### Input data

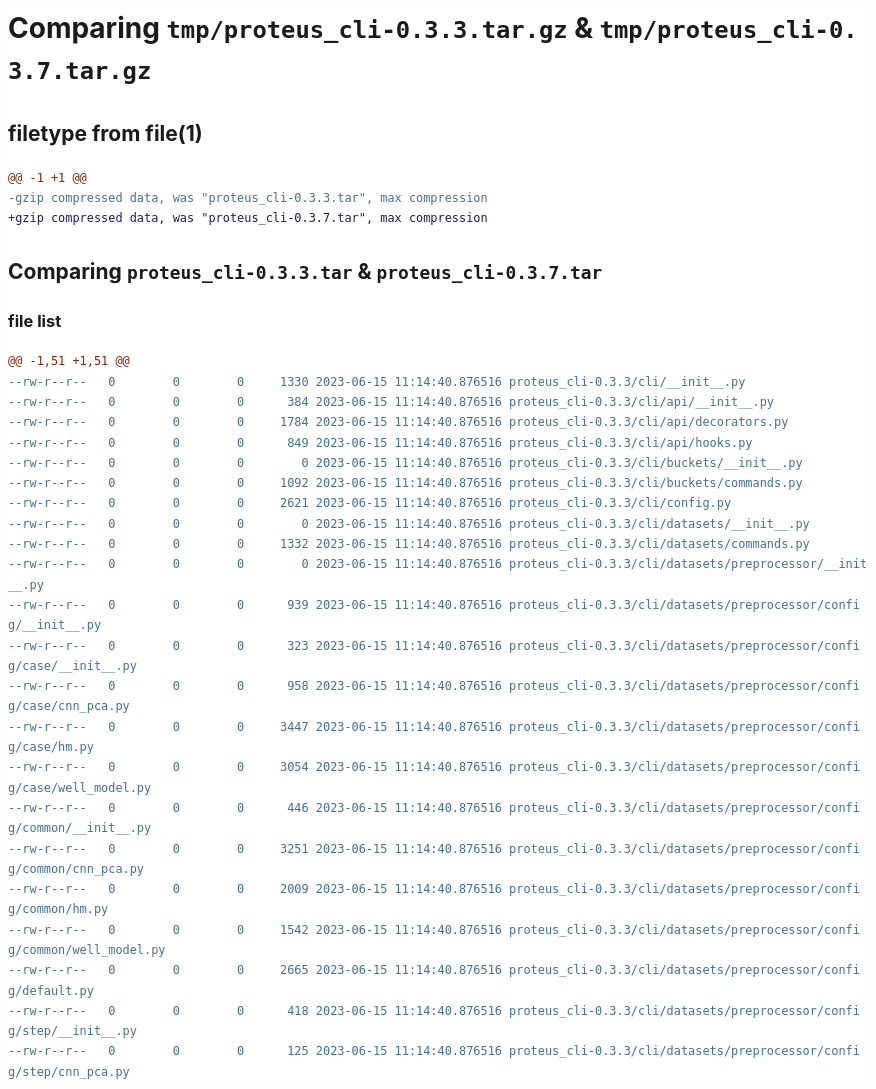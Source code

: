 # Comparing `tmp/proteus_cli-0.3.3.tar.gz` & `tmp/proteus_cli-0.3.7.tar.gz`

## filetype from file(1)

```diff
@@ -1 +1 @@
-gzip compressed data, was "proteus_cli-0.3.3.tar", max compression
+gzip compressed data, was "proteus_cli-0.3.7.tar", max compression
```

## Comparing `proteus_cli-0.3.3.tar` & `proteus_cli-0.3.7.tar`

### file list

```diff
@@ -1,51 +1,51 @@
--rw-r--r--   0        0        0     1330 2023-06-15 11:14:40.876516 proteus_cli-0.3.3/cli/__init__.py
--rw-r--r--   0        0        0      384 2023-06-15 11:14:40.876516 proteus_cli-0.3.3/cli/api/__init__.py
--rw-r--r--   0        0        0     1784 2023-06-15 11:14:40.876516 proteus_cli-0.3.3/cli/api/decorators.py
--rw-r--r--   0        0        0      849 2023-06-15 11:14:40.876516 proteus_cli-0.3.3/cli/api/hooks.py
--rw-r--r--   0        0        0        0 2023-06-15 11:14:40.876516 proteus_cli-0.3.3/cli/buckets/__init__.py
--rw-r--r--   0        0        0     1092 2023-06-15 11:14:40.876516 proteus_cli-0.3.3/cli/buckets/commands.py
--rw-r--r--   0        0        0     2621 2023-06-15 11:14:40.876516 proteus_cli-0.3.3/cli/config.py
--rw-r--r--   0        0        0        0 2023-06-15 11:14:40.876516 proteus_cli-0.3.3/cli/datasets/__init__.py
--rw-r--r--   0        0        0     1332 2023-06-15 11:14:40.876516 proteus_cli-0.3.3/cli/datasets/commands.py
--rw-r--r--   0        0        0        0 2023-06-15 11:14:40.876516 proteus_cli-0.3.3/cli/datasets/preprocessor/__init__.py
--rw-r--r--   0        0        0      939 2023-06-15 11:14:40.876516 proteus_cli-0.3.3/cli/datasets/preprocessor/config/__init__.py
--rw-r--r--   0        0        0      323 2023-06-15 11:14:40.876516 proteus_cli-0.3.3/cli/datasets/preprocessor/config/case/__init__.py
--rw-r--r--   0        0        0      958 2023-06-15 11:14:40.876516 proteus_cli-0.3.3/cli/datasets/preprocessor/config/case/cnn_pca.py
--rw-r--r--   0        0        0     3447 2023-06-15 11:14:40.876516 proteus_cli-0.3.3/cli/datasets/preprocessor/config/case/hm.py
--rw-r--r--   0        0        0     3054 2023-06-15 11:14:40.876516 proteus_cli-0.3.3/cli/datasets/preprocessor/config/case/well_model.py
--rw-r--r--   0        0        0      446 2023-06-15 11:14:40.876516 proteus_cli-0.3.3/cli/datasets/preprocessor/config/common/__init__.py
--rw-r--r--   0        0        0     3251 2023-06-15 11:14:40.876516 proteus_cli-0.3.3/cli/datasets/preprocessor/config/common/cnn_pca.py
--rw-r--r--   0        0        0     2009 2023-06-15 11:14:40.876516 proteus_cli-0.3.3/cli/datasets/preprocessor/config/common/hm.py
--rw-r--r--   0        0        0     1542 2023-06-15 11:14:40.876516 proteus_cli-0.3.3/cli/datasets/preprocessor/config/common/well_model.py
--rw-r--r--   0        0        0     2665 2023-06-15 11:14:40.876516 proteus_cli-0.3.3/cli/datasets/preprocessor/config/default.py
--rw-r--r--   0        0        0      418 2023-06-15 11:14:40.876516 proteus_cli-0.3.3/cli/datasets/preprocessor/config/step/__init__.py
--rw-r--r--   0        0        0      125 2023-06-15 11:14:40.876516 proteus_cli-0.3.3/cli/datasets/preprocessor/config/step/cnn_pca.py
```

######

**What you should do**
Where a line of the data contains the string "common", include it in a count, and state that count alone.

**Response**
4